*** Dataset ***

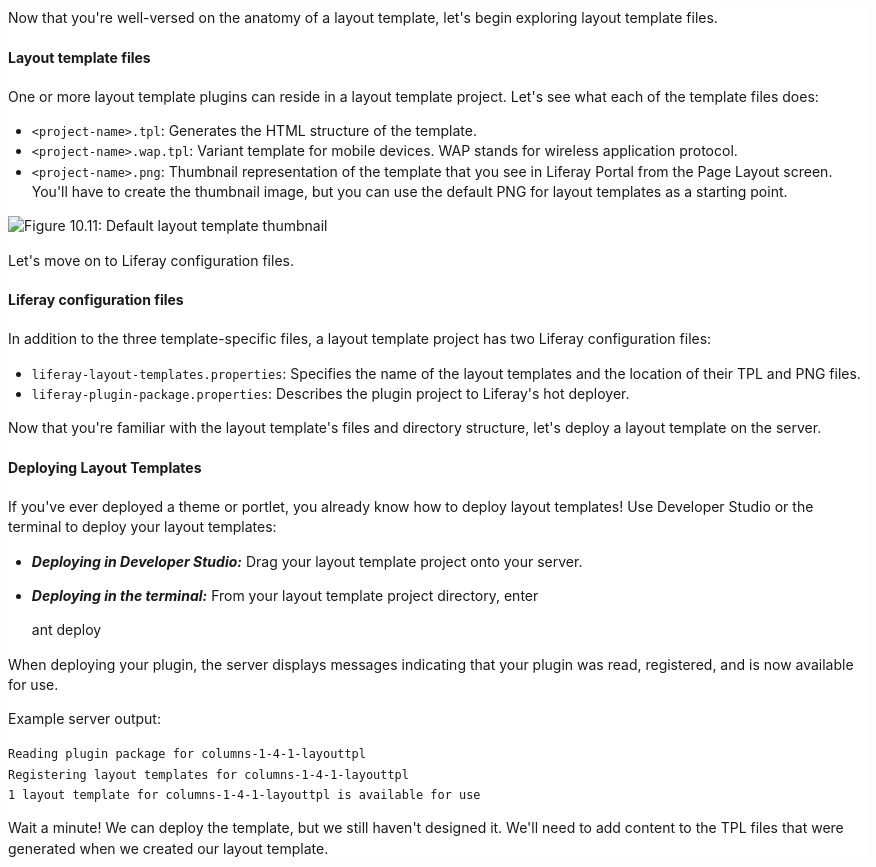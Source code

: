 Now that you're well-versed on the anatomy of a layout template, let's begin
exploring layout template files. 

#### Layout template files 

One or more layout template plugins can reside in a layout template project.
Let's see what each of the template files does: 

- `<project-name>.tpl`: Generates the HTML structure of the template. 
- `<project-name>.wap.tpl`: Variant template for mobile devices. WAP stands for
  wireless application protocol. 
- `<project-name>.png`: Thumbnail representation of the template that you see in
  Liferay Portal from the Page Layout screen. You'll have to create the
  thumbnail
  image, but you can use the default PNG for layout templates as a starting
  point. 

![Figure 10.11: Default layout template thumbnail](../../images/blank_columns.png)

Let's move on to Liferay configuration files.

#### Liferay configuration files 

In addition to the three template-specific files, a layout template project
has two Liferay configuration files:

- `liferay-layout-templates.properties`: Specifies the name of the layout
  templates and the location of their TPL and PNG files. 
- `liferay-plugin-package.properties`: Describes the plugin project to
  Liferay's hot deployer. 

Now that you're familiar with the layout template's files and directory
structure, let's deploy a layout template on the server. 

#### Deploying Layout Templates 

If you've ever deployed a theme or portlet, you already know how to deploy
layout templates! Use Developer Studio or the terminal to deploy your layout
templates:

- ***Deploying in Developer Studio:*** Drag your layout template project onto
  your server. 
- ***Deploying in the terminal:*** From your layout template project directory,
  enter

    ant deploy

When deploying your plugin, the server displays messages indicating that your
plugin was read, registered, and is now available for use. 

Example server output:

    Reading plugin package for columns-1-4-1-layouttpl
    Registering layout templates for columns-1-4-1-layouttpl
    1 layout template for columns-1-4-1-layouttpl is available for use

Wait a minute! We can deploy the template, but we still haven't designed it.
We'll need to add content to the TPL files that were generated when we created
our layout template.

*** End of Dataset ***

_The problem_: Return the data above unchanged. Pictures are not part of the copy.

_Worked solution_:
Source code

: Now that you're well-versed on the anatomy of a layout template, let's begin
exploring layout template files. 

#### Layout template files 

One or more layout template plugins can reside in a layout template project.
Let's see what each of the template files does: 

- `<project-name>.tpl`: Generates the HTML structure of the template. 
- `<project-name>.wap.tpl`: Variant template for mobile devices. WAP stands for
  wireless application protocol. 
- `<project-name>.png`: Thumbnail representation of the template that you see in
  Liferay Portal from the Page Layout screen. You'll have to create the
  thumbnail
  image, but you can use the default PNG for layout templates as a starting
  point. 

![Figure 10.11: Default layout template thumbnail](../../images/blank_columns.png)

Let's move on to Liferay configuration files.

#### Liferay configuration files 

In addition to the three template-specific files, a layout template project
has two Liferay configuration files:

- `liferay-layout-templates.properties`: Specifies the name of the layout
  templates and the location of their TPL and PNG files. 
- `liferay-plugin-package.properties`: Describes the plugin project to
  Liferay's hot deployer. 

Now that you're familiar with the layout template's files and directory
structure, let's deploy a layout template on the server. 

#### Deploying Layout Templates 

If you've ever deployed a theme or portlet, you already know how to deploy
layout templates! Use Developer Studio or the terminal to deploy your layout
templates:

- ***Deploying in Developer Studio:*** Drag your layout template project onto
  your server. 
- ***Deploying in the terminal:*** From your layout template project directory,
  enter

    ant deploy

When deploying your plugin, the server displays messages indicating that your
plugin was read, registered, and is now available for use. 

Example server output:

    Reading plugin package for columns-1-4-1-layouttpl
    Registering layout templates for columns-1-4-1-layouttpl
    1 layout template for columns-1-4-1-layouttpl is available for use

Wait a minute! We can deploy the template, but we still haven't designed it.
We'll need to add content to the TPL files that were generated when we created
our layout template.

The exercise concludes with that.